### What to work on
The records appear below. Set down exactly each line from the one that contains "Having acquired the" through the last, both included.
Top of Data for this task
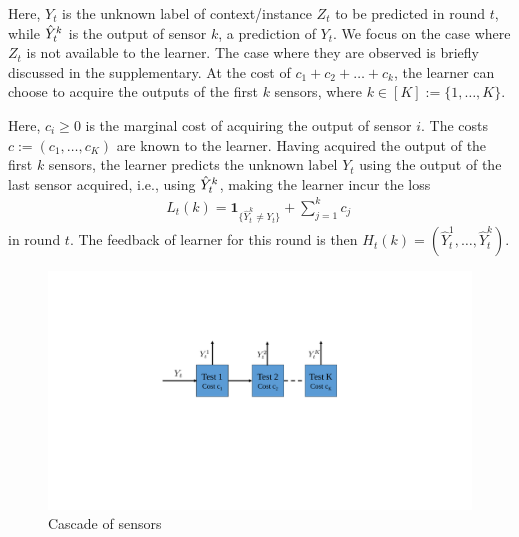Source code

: Here, $Y_t$ is the unknown label of context/instance $Z_t$ to be predicted in round $t$, while $\hat{Y}_t^k$ is the output of sensor
$k$, a prediction of $Y_t$. We focus on the case where $Z_t$ is not available to the learner. The case where they are observed is briefly discussed in the supplementary. 
At the cost of $c_1+ c_2 + \dots + c_k$,
the learner can choose to acquire the outputs of the first $k$ sensors,
where $k\in [K] := \{1,\dots,K\}$. 

Here, $c_i\ge 0$ is the marginal cost of acquiring the output of sensor $i$.
The costs $c := (c_1,\dots,c_K)$ are known to the learner.
Having acquired the output of the first $k$ sensors, the learner predicts the unknown label $Y_t$ using
the output of the last sensor acquired, i.e., using $\hat{Y}_t^k$, making the learner incur the loss
\begin{align*}
L_t(k)=\mathbf{1}_{\{\hat{Y}^k_t\neq Y_t\}}+\sum_{j=1}^k c_j\,
\end{align*}
in round $t$.
The feedback of learner for this round is then $H_t(k)=(\hat{Y}^1_t,\ldots,\hat{Y}^k_t)$.



\begin{figure}
	\vspace{-.5cm}
	\centering
	\includegraphics[scale=.6]{../Figures/cascade.pdf}
	\caption{Cascade of sensors
	}\label{wrap-fig:1}
	\vspace{-.5cm}
\end{figure}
Bottom of Data for this task
### Answer below
Having acquired the output of the first $k$ sensors, the learner predicts the unknown label $Y_t$ using
the output of the last sensor acquired, i.e., using $\hat{Y}_t^k$, making the learner incur the loss
\begin{align*}
L_t(k)=\mathbf{1}_{\{\hat{Y}^k_t\neq Y_t\}}+\sum_{j=1}^k c_j\,
\end{align*}
in round $t$.
The feedback of learner for this round is then $H_t(k)=(\hat{Y}^1_t,\ldots,\hat{Y}^k_t)$.



\begin{figure}
	\vspace{-.5cm}
	\centering
	\includegraphics[scale=.6]{../Figures/cascade.pdf}
	\caption{Cascade of sensors
	}\label{wrap-fig:1}
	\vspace{-.5cm}
\end{figure}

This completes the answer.